Doc Al said:- it produces an angular acceleration about the center of mass
Combine those two accelerations to find the instantaneous axis of rotation, which will generally not be about its center of mass.
Doc Al said:Combine those two accelerations to find the instantaneous axis of rotation, which will generally not be about its center of mass.
Doc Al said:That force does two things:
- it produces an acceleration of the center of mass
- it produces an angular acceleration about the center of mass
You can treat the effect of the force as being the combination of a rotation about the center of mass plus a translation of the center of mass.Red_CCF said:Why would the angular acceleration be about the center of mass?
To find the translational acceleration of each portion of the body, add the acceleration due to rotation to the acceleration of the center of mass. You'll find a point where the total acceleration is zero. That's the axis of rotation.How does the acceleration of the center of mass shift the axis of rotation?

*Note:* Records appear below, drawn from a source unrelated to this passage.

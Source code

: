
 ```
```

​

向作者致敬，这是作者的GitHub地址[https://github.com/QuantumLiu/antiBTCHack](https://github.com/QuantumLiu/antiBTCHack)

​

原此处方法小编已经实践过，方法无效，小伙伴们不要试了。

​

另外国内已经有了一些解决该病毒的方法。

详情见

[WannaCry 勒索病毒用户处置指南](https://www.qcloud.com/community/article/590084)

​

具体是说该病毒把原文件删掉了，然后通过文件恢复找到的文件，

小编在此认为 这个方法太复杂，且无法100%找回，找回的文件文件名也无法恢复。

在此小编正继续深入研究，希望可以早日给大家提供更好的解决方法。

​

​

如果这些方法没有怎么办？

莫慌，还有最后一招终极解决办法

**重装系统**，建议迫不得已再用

Doc Al said:You can treat the effect of the force as being the combination of a rotation about the center of mass plus a translation of the center of mass.

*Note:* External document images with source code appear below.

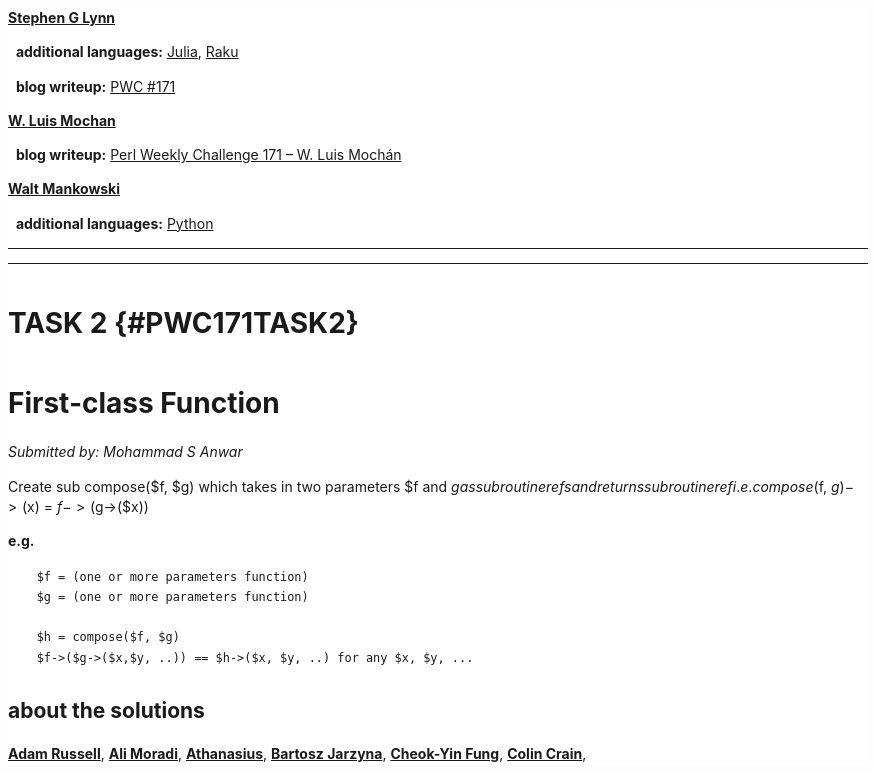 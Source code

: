 
[**Stephen G Lynn**](https://github.com/manwar/perlweeklychallenge-club/blob/master/challenge-171/steve-g-lynn/perl/ch-1.pl)

&nbsp;&nbsp;**additional languages:**
[Julia](https://github.com/manwar/perlweeklychallenge-club/blob/master/challenge-171/steve-g-lynn/julia/ch-1.jl), [Raku](https://github.com/manwar/perlweeklychallenge-club/blob/master/challenge-171/steve-g-lynn/raku/ch-1.p6)


&nbsp;&nbsp;**blog writeup:**
[PWC #171](https://thiujiac.blogspot.com/2022/06/pwc-171.html)


[**W. Luis Mochan**](https://github.com/manwar/perlweeklychallenge-club/blob/master/challenge-171/wlmb/perl/ch-1.pl)


&nbsp;&nbsp;**blog writeup:**
[Perl Weekly Challenge 171 – W. Luis Mochán](https://wlmb.github.io/2022/06/27/PWC171/)


[**Walt Mankowski**](https://github.com/manwar/perlweeklychallenge-club/blob/master/challenge-171/walt-mankowski/perl/ch-1.pl)

&nbsp;&nbsp;**additional languages:**
[Python](https://github.com/manwar/perlweeklychallenge-club/blob/master/challenge-171/walt-mankowski/python/ch-1.py)


------------------------------------------





---

# TASK 2 {#PWC171TASK2}

# First-class Function
*Submitted by: Mohammad S Anwar*

Create sub compose($f, $g) which takes in two parameters $f and $g as subroutine refs and returns subroutine ref i.e. compose($f, $g)->($x) = $f->($g->($x))


**e.g.**

```
    $f = (one or more parameters function)
    $g = (one or more parameters function)

    $h = compose($f, $g)
    $f->($g->($x,$y, ..)) == $h->($x, $y, ..) for any $x, $y, ...
```

## about the solutions
[**Adam Russell**](https://github.com/manwar/perlweeklychallenge-club/blob/master/challenge-171/adam-russell/perl/ch-2.pl),
[**Ali Moradi**](https://github.com/manwar/perlweeklychallenge-club/blob/master/challenge-171/deadmarshal/perl/ch-2.pl),
[**Athanasius**](https://github.com/manwar/perlweeklychallenge-club/blob/master/challenge-171/athanasius/perl/ch-2.pl),
[**Bartosz Jarzyna**](https://github.com/manwar/perlweeklychallenge-club/blob/master/challenge-171/brtastic/perl/ch-2.pl),
[**Cheok-Yin Fung**](https://github.com/manwar/perlweeklychallenge-club/blob/master/challenge-171/cheok-yin-fung/perl/ch-2.pl),
[**Colin Crain**](https://github.com/manwar/perlweeklychallenge-club/blob/master/challenge-171/colin-crain/perl/ch-2.pl),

To find the translational acceleration of each portion of the body, add the acceleration due to rotation to the acceleration of the center of mass. You'll find a point where the total acceleration is zero. That's the axis of rotation.
Petr Mugver said:It depends on what you mean by "axe o rotation". If you mean the points that are left fixed by the rotation/translation, then, as Doc Al said, you can find this line by intersecting the planes orthogonal to the velocities of two points of the body. In general, not only it's not true that this line goes through the center of mass, but it can even lie outside the body.
For instance, the instantaneous axe of rotation of a wheel af a car is the point the wheel touches the ground, and the instantaneous axe for the moon is the center of the earth.
Moreover the IA of rotation depends on the reference frame you are in, so it has no real physical significance.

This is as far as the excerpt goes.